Lt. Col. (Ret.) Chuck Drake flew supplies and troops into the jungles of Southeast Asia as a member of the 173rd Assault Helicopter Company, also known as the “Robin Hoods.” He later moved to South Carolina and ran a financial services company after retiring from the military in the 1970s.
On Wednesday, he was recognized by Congressman Jeff Duncan in a special ceremony. Duncan presented Drake with an American flag that Congress had flown over the U.S. Capitol Building in his honor.
Drake was in Washington as a special guest to tour a new display at the Smithsonian Museum. The exhibit includes a UH-1 “Huey” helicopter flown by his former squadron. Drake said did not know if had piloted that particular helicopter, since pilots were not assigned to individual aircraft and flew whenever needed.
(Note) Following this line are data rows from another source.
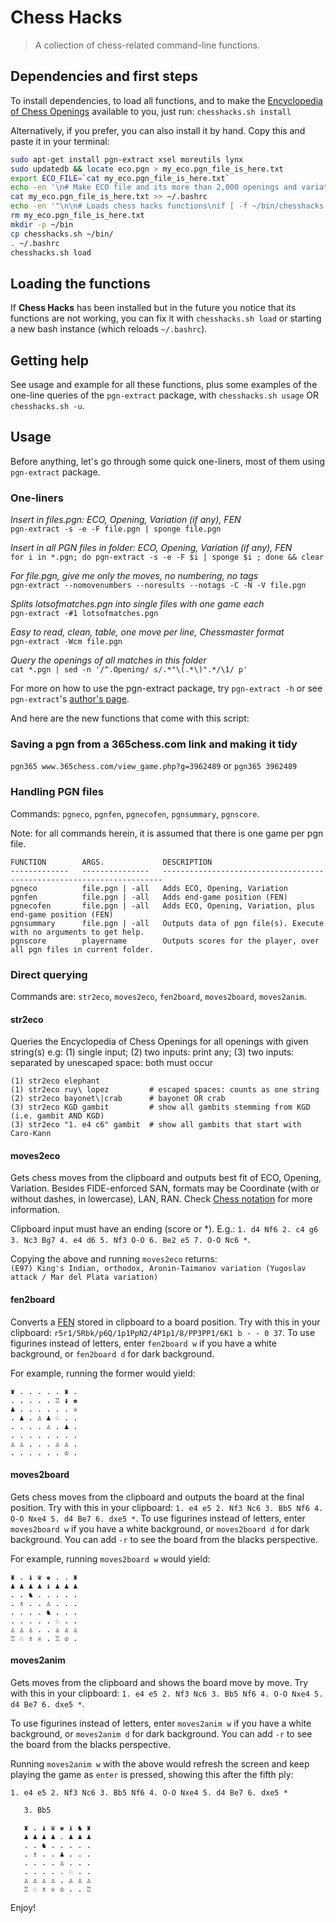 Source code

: # Chess Hacks

> A collection of chess-related command-line functions.

## Dependencies and first steps
To install dependencies, to load all functions, and to make the [Encyclopedia of Chess Openings](https://en.wikipedia.org/wiki/Encyclopaedia_of_Chess_Openings) available to you, just run:
`chesshacks.sh install`

Alternatively, if you prefer, you can also install it by hand. Copy this and paste it in your terminal:
```bash
sudo apt-get install pgn-extract xsel moreutils lynx
sudo updatedb && locate eco.pgn > my_eco.pgn_file_is_here.txt
export ECO_FILE=`cat my_eco.pgn_file_is_here.txt`
echo -en '\n# Make ECO file and its more than 2,000 openings and variations available to pgn-extract\nexport ECO_FILE="' >> ~/.bashrc
cat my_eco.pgn_file_is_here.txt >> ~/.bashrc
echo -en '"\n\n# Loads chess hacks functions\nif [ -f ~/bin/chesshacks.sh ]; then\n   . ~/bin/chesshacks.sh load\nfi\n' >> ~/.bashrc
rm my_eco.pgn_file_is_here.txt
mkdir -p ~/bin
cp chesshacks.sh ~/bin/
. ~/.bashrc
chesshacks.sh load
```

## Loading the functions
If **Chess Hacks** has been installed but in the future you notice that its functions are not working, you can fix it with `chesshacks.sh load` or starting a new bash instance (which reloads `~/.bashrc`).


## Getting help
See usage and example for all these functions, plus some examples of the one-line queries of the `pgn-extract` package, with `chesshacks.sh usage`  OR  `chesshacks.sh -u`.

## Usage

Before anything, let's go through some quick one-liners, most of them using `pgn-extract` package.

### One-liners

*Insert in files.pgn: ECO, Opening, Variation (if any), FEN*  
`pgn-extract -s -e -F file.pgn | sponge file.pgn`

*Insert in all PGN files in folder: ECO, Opening, Variation (if any), FEN*  
`for i in *.pgn; do pgn-extract -s -e -F $i | sponge $i ; done && clear`

*For file.pgn, give me only the moves, no numbering, no tags*  
`pgn-extract --nomovenumbers --noresults --notags -C -N -V file.pgn`

*Splits lotsofmatches.pgn into single files with one game each*  
`pgn-extract -#1 lotsofmatches.pgn`

*Easy to read, clean, table, one move per line, Chessmaster format*  
`pgn-extract -Wcm file.pgn`

*Query the openings of all matches in this folder*  
`cat *.pgn | sed -n '/^.Opening/ s/.*"\(.*\)".*/\1/ p'`


For more on how to use the pgn-extract package, try `pgn-extract -h` or see `pgn-extract`'s [author's page](http://cs.kent.ac.uk/people/staff/djb/pgn-extract/help.html).


And here are the new functions that come with this script:

### Saving a pgn from a 365chess.com link and making it tidy

`pgn365 www.365chess.com/view_game.php?g=3962489`  or   `pgn365 3962489`


### Handling PGN files

Commands: `pgneco`, `pgnfen`, `pgnecofen`, `pgnsummary`, `pgnscore`.

Note: for all commands herein, it is assumed that there is one game per pgn file.

```
FUNCTION        ARGS.             DESCRIPTION
-------------   ---------------   ----------------------------------------------------------------------
pgneco          file.pgn | -all   Adds ECO, Opening, Variation
pgnfen          file.pgn | -all   Adds end-game position (FEN)
pgnecofen       file.pgn | -all   Adds ECO, Opening, Variation, plus end-game position (FEN)
pgnsummary      file.pgn | -all   Outputs data of pgn file(s). Execute with no arguments to get help.
pgnscore        playername        Outputs scores for the player, over all pgn files in current folder.
```

### Direct querying

Commands are: `str2eco`, `moves2eco`, `fen2board`, `moves2board`, `moves2anim`.  

#### str2eco
Queries the Encyclopedia of Chess Openings for all openings with given string(s)
e.g: (1) single input; (2) two inputs: print any; (3) two inputs: separated by unescaped space: both must occur
```
(1) str2eco elephant
(1) str2eco ruy\ lopez         # escaped spaces: counts as one string
(2) str2eco bayonet\|crab      # bayonet OR crab
(3) str2eco KGD gambit         # show all gambits stemming from KGD (i.e. gambit AND KGD)
(3) str2eco "1. e4 c6" gambit  # show all gambits that start with Caro-Kann
```

#### moves2eco
Gets chess moves from the clipboard and outputs best fit of ECO, Opening, Variation. Besides FIDE-enforced SAN, formats may be Coordinate (with or without dashes, in lowercase), LAN, RAN. Check [Chess notation](https://en.wikipedia.org/wiki/Chess_notation) for more information. 

Clipboard input must have an ending (score or *). E.g.: `1. d4 Nf6 2. c4 g6 3. Nc3 Bg7 4. e4 d6 5. Nf3 O-O 6. Be2 e5 7. O-O Nc6 *`. 

Copying the above and running `moves2eco` returns:  
`(E97) King's Indian, orthodox, Aronin-Taimanov variation (Yugoslav attack / Mar del Plata variation)`

#### fen2board
Converts a [FEN](https://en.wikipedia.org/wiki/Forsyth–Edwards_Notation) stored in clipboard to a board position. Try with this in your clipboard: `r5r1/5Rbk/p6Q/1p1PpN2/4P1p1/8/PP3PP1/6K1 b - - 0 37`. To use figurines instead of letters, enter `fen2board w` if you have a white background, or `fen2board d` for dark background. 

For example, running the former would yield:  
```
♜ . . . . . ♜ . 
. . . . . ♖ ♝ ♚ 
♟ . . . . . . ♕ 
. ♟ . ♙ ♟ ♘ . . 
. . . . ♙ . ♟ . 
. . . . . . . . 
♙ ♙ . . . ♙ ♙ . 
. . . . . . ♔ . 
```

#### moves2board
Gets chess moves from the clipboard and outputs the board at the final position. Try with this in your clipboard:   `1. e4 e5 2. Nf3 Nc6 3. Bb5 Nf6 4. O-O Nxe4 5. d4 Be7 6. dxe5 *`. To use figurines instead of letters, enter `moves2board w` if you have a white background, or `moves2board d` for dark background. You can add `-r` to see the board from the blacks perspective.

For example, running `moves2board w` would yield:  
```
♜ . ♝ ♛ ♚ . . ♜ 
♟ ♟ ♟ ♟ ♝ ♟ ♟ ♟ 
. . ♞ . . . . . 
. ♗ . . ♙ . . . 
. . . . ♞ . . . 
. . . . . ♘ . . 
♙ ♙ ♙ . . ♙ ♙ ♙ 
♖ ♘ ♗ ♕ . ♖ ♔ . 
```

#### moves2anim
Gets moves from the clipboard and shows the board move by move. Try with this in your clipboard:   `1. e4 e5 2. Nf3 Nc6 3. Bb5 Nf6 4. O-O Nxe4 5. d4 Be7 6. dxe5 *`. 

To use figurines instead of letters, enter `moves2anim w` if you have a white background, or `moves2anim d` for dark background. You can add `-r` to see the board from the blacks perspective. 

Running `moves2anim w` with the above would refresh the screen and keep playing the game as `enter` is pressed, showing this after the fifth ply:  
```
1. e4 e5 2. Nf3 Nc6 3. Bb5 Nf6 4. O-O Nxe4 5. d4 Be7 6. dxe5 *

   3. Bb5
   
   ♜ . ♝ ♛ ♚ ♝ ♞ ♜ 
   ♟ ♟ ♟ ♟ . ♟ ♟ ♟ 
   . . ♞ . . . . . 
   . ♗ . . ♟ . . . 
   . . . . ♙ . . . 
   . . . . . ♘ . . 
   ♙ ♙ ♙ ♙ . ♙ ♙ ♙ 
   ♖ ♘ ♗ ♕ ♔ . . ♖ 
```

Enjoy!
After being honored, Drake couldn’t put his feelings into words.
I can’t tell you how it really feels. One of my daughters came up and said, “It’s wonderful, Dad. You didn’t have to die to get this.”
The 81-year-old Army veteran said he was overwhelmed.
It was just great. Two congressmen here, I just don’t know how to express it. I had no idea what was going to be presented to me. I kept asking my wife and I kept asking my daughters, “Are y’all playing a trick on me?”
Drake served in the Army for 23 years after he enlisted in 1952. He flew with two different helicopter squadrons in Vietnam and was eventually awarded the Distinguished Service Medal and a Bronze Star.